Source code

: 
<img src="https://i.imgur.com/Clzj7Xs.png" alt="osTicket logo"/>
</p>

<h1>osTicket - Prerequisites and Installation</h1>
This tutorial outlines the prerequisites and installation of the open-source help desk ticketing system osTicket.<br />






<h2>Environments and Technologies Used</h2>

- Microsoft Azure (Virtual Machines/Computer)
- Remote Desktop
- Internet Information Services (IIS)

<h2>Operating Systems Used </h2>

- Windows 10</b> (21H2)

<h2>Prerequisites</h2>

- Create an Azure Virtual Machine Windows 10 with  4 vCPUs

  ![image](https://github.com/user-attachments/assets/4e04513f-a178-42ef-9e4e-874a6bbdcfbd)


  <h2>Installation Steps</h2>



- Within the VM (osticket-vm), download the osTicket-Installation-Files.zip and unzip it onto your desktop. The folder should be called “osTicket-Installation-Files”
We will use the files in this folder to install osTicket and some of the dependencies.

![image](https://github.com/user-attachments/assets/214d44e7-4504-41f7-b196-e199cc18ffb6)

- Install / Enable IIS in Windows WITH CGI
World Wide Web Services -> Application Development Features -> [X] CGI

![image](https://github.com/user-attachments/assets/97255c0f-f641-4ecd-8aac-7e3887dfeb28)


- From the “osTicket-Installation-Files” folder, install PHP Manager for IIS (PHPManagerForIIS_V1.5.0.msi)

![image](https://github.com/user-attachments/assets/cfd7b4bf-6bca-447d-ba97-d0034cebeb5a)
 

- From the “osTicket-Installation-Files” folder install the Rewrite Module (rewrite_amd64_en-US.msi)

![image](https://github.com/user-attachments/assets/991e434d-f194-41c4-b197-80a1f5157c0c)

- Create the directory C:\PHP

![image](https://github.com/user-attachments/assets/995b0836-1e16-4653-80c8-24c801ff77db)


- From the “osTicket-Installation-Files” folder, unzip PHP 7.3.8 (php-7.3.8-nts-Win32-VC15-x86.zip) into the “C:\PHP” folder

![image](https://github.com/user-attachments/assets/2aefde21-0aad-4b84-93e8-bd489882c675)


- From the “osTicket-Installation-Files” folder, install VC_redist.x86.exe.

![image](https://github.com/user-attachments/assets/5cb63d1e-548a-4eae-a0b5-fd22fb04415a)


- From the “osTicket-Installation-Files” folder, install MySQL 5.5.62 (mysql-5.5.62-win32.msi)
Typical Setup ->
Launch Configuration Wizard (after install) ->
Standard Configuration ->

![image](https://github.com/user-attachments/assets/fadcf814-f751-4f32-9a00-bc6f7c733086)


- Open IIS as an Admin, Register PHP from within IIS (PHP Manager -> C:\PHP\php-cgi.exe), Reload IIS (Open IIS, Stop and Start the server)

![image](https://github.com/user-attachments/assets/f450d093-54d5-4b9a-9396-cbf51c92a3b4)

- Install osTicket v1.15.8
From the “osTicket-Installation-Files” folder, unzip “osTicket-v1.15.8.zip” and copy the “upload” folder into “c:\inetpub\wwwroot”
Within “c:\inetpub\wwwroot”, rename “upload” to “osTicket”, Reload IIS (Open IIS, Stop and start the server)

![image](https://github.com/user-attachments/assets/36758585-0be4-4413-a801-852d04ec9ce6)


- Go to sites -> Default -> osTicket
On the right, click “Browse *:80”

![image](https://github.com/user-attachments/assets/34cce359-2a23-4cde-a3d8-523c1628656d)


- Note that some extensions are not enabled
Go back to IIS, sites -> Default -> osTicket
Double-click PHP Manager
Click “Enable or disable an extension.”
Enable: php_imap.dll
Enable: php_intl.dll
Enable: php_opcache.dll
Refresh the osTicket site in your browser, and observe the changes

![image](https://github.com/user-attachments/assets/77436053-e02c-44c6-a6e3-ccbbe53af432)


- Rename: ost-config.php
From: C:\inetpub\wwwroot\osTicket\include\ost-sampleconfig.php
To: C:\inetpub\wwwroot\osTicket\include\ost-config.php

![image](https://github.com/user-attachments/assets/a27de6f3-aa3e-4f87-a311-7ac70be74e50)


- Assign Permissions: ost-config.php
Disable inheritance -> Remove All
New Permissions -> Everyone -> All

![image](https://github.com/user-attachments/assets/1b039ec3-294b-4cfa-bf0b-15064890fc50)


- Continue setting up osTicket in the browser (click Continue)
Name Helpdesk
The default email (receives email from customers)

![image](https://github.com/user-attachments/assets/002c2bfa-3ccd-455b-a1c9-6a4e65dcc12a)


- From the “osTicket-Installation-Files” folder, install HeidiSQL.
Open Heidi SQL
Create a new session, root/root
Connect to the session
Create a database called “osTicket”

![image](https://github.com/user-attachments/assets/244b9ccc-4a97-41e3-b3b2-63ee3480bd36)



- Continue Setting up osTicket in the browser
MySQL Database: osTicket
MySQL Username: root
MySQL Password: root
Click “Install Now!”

§

About this exercise -
Each line of the data must be retyped exactly as written.

Response to the task -
Source code

: 
<img src="https://i.imgur.com/Clzj7Xs.png" alt="osTicket logo"/>
</p>

<h1>osTicket - Prerequisites and Installation</h1>
This tutorial outlines the prerequisites and installation of the open-source help desk ticketing system osTicket.<br />






<h2>Environments and Technologies Used</h2>

- Microsoft Azure (Virtual Machines/Computer)
- Remote Desktop
- Internet Information Services (IIS)

<h2>Operating Systems Used </h2>

- Windows 10</b> (21H2)

<h2>Prerequisites</h2>

- Create an Azure Virtual Machine Windows 10 with  4 vCPUs

  ![image](https://github.com/user-attachments/assets/4e04513f-a178-42ef-9e4e-874a6bbdcfbd)


  <h2>Installation Steps</h2>



- Within the VM (osticket-vm), download the osTicket-Installation-Files.zip and unzip it onto your desktop. The folder should be called “osTicket-Installation-Files”
We will use the files in this folder to install osTicket and some of the dependencies.

![image](https://github.com/user-attachments/assets/214d44e7-4504-41f7-b196-e199cc18ffb6)

- Install / Enable IIS in Windows WITH CGI
World Wide Web Services -> Application Development Features -> [X] CGI

![image](https://github.com/user-attachments/assets/97255c0f-f641-4ecd-8aac-7e3887dfeb28)


- From the “osTicket-Installation-Files” folder, install PHP Manager for IIS (PHPManagerForIIS_V1.5.0.msi)

![image](https://github.com/user-attachments/assets/cfd7b4bf-6bca-447d-ba97-d0034cebeb5a)
 

- From the “osTicket-Installation-Files” folder install the Rewrite Module (rewrite_amd64_en-US.msi)

![image](https://github.com/user-attachments/assets/991e434d-f194-41c4-b197-80a1f5157c0c)

- Create the directory C:\PHP

![image](https://github.com/user-attachments/assets/995b0836-1e16-4653-80c8-24c801ff77db)


- From the “osTicket-Installation-Files” folder, unzip PHP 7.3.8 (php-7.3.8-nts-Win32-VC15-x86.zip) into the “C:\PHP” folder

![image](https://github.com/user-attachments/assets/2aefde21-0aad-4b84-93e8-bd489882c675)


- From the “osTicket-Installation-Files” folder, install VC_redist.x86.exe.

![image](https://github.com/user-attachments/assets/5cb63d1e-548a-4eae-a0b5-fd22fb04415a)


- From the “osTicket-Installation-Files” folder, install MySQL 5.5.62 (mysql-5.5.62-win32.msi)
Typical Setup ->
Launch Configuration Wizard (after install) ->
Standard Configuration ->

![image](https://github.com/user-attachments/assets/fadcf814-f751-4f32-9a00-bc6f7c733086)


- Open IIS as an Admin, Register PHP from within IIS (PHP Manager -> C:\PHP\php-cgi.exe), Reload IIS (Open IIS, Stop and Start the server)

![image](https://github.com/user-attachments/assets/f450d093-54d5-4b9a-9396-cbf51c92a3b4)

- Install osTicket v1.15.8
From the “osTicket-Installation-Files” folder, unzip “osTicket-v1.15.8.zip” and copy the “upload” folder into “c:\inetpub\wwwroot”
Within “c:\inetpub\wwwroot”, rename “upload” to “osTicket”, Reload IIS (Open IIS, Stop and start the server)

![image](https://github.com/user-attachments/assets/36758585-0be4-4413-a801-852d04ec9ce6)


- Go to sites -> Default -> osTicket
On the right, click “Browse *:80”

![image](https://github.com/user-attachments/assets/34cce359-2a23-4cde-a3d8-523c1628656d)


- Note that some extensions are not enabled
Go back to IIS, sites -> Default -> osTicket
Double-click PHP Manager
Click “Enable or disable an extension.”
Enable: php_imap.dll
Enable: php_intl.dll
Enable: php_opcache.dll
Refresh the osTicket site in your browser, and observe the changes

![image](https://github.com/user-attachments/assets/77436053-e02c-44c6-a6e3-ccbbe53af432)


- Rename: ost-config.php
From: C:\inetpub\wwwroot\osTicket\include\ost-sampleconfig.php
To: C:\inetpub\wwwroot\osTicket\include\ost-config.php

![image](https://github.com/user-attachments/assets/a27de6f3-aa3e-4f87-a311-7ac70be74e50)


- Assign Permissions: ost-config.php
Disable inheritance -> Remove All
New Permissions -> Everyone -> All

![image](https://github.com/user-attachments/assets/1b039ec3-294b-4cfa-bf0b-15064890fc50)


- Continue setting up osTicket in the browser (click Continue)
Name Helpdesk
The default email (receives email from customers)

![image](https://github.com/user-attachments/assets/002c2bfa-3ccd-455b-a1c9-6a4e65dcc12a)


- From the “osTicket-Installation-Files” folder, install HeidiSQL.
Open Heidi SQL
Create a new session, root/root
Connect to the session
Create a database called “osTicket”

![image](https://github.com/user-attachments/assets/244b9ccc-4a97-41e3-b3b2-63ee3480bd36)



- Continue Setting up osTicket in the browser
MySQL Database: osTicket
MySQL Username: root
MySQL Password: root
Click “Install Now!”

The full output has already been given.